• DESCRIPTION OF THE TASK:
Which lines of the data contain the string "forze"? Show each of them.

[Dataset records]

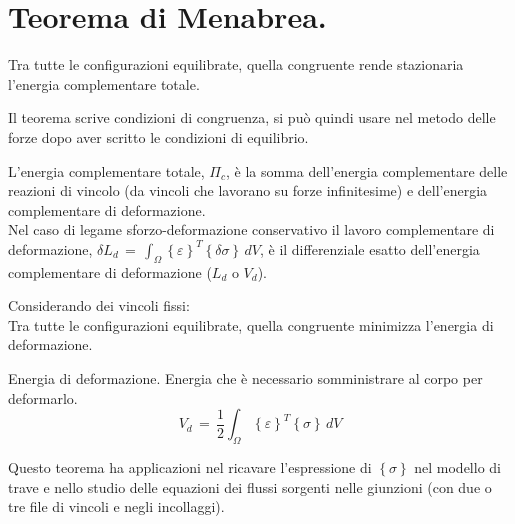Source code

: \section{Teorema di Menabrea.}

\begin{enunciatoBox}
   Tra tutte le configurazioni equilibrate, quella congruente rende stazionaria l'energia complementare totale.
\end{enunciatoBox}
 Il teorema scrive condizioni di congruenza, si può quindi usare nel metodo delle forze dopo aver scritto le condizioni di equilibrio.

 \begin{definizioneBox}
     L'energia complementare totale, $\Pi_c$, è la somma dell'energia complementare delle reazioni di vincolo (da vincoli che lavorano su forze infinitesime) e dell'energia complementare di deformazione.\\
     Nel caso di legame sforzo-deformazione conservativo il lavoro complementare di deformazione, $\delta L_d \, = \, \int_{\Omega} \left\{\varepsilon \right\}^T \left\{\delta\sigma \right\} \, dV$, è il differenziale esatto dell'energia complementare di deformazione ($L_d$ o $V_d$).
 \end{definizioneBox}

 Considerando dei vincoli fissi:\\
 Tra tutte le configurazioni equilibrate, quella congruente minimizza l'energia di deformazione.\\

 \begin{definizioneBox}
     Energia di deformazione. Energia che è necessario somministrare al corpo per deformarlo.
     \begin{equation*}
         V_d \, = \, \frac{1}{2}\int_{\Omega} \left\{\varepsilon \right\}^T \left\{\sigma \right\} \, dV
     \end{equation*}
 \end{definizioneBox}

 Questo teorema ha applicazioni nel ricavare l'espressione di $\left\{\sigma \right\}$ nel modello di trave e nello studio delle equazioni dei flussi sorgenti nelle giunzioni (con due o tre file di vincoli e negli incollaggi).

• RESULT OF THIS TASK:
 Il teorema scrive condizioni di congruenza, si può quindi usare nel metodo delle forze dopo aver scritto le condizioni di equilibrio.
     L'energia complementare totale, $\Pi_c$, è la somma dell'energia complementare delle reazioni di vincolo (da vincoli che lavorano su forze infinitesime) e dell'energia complementare di deformazione.\\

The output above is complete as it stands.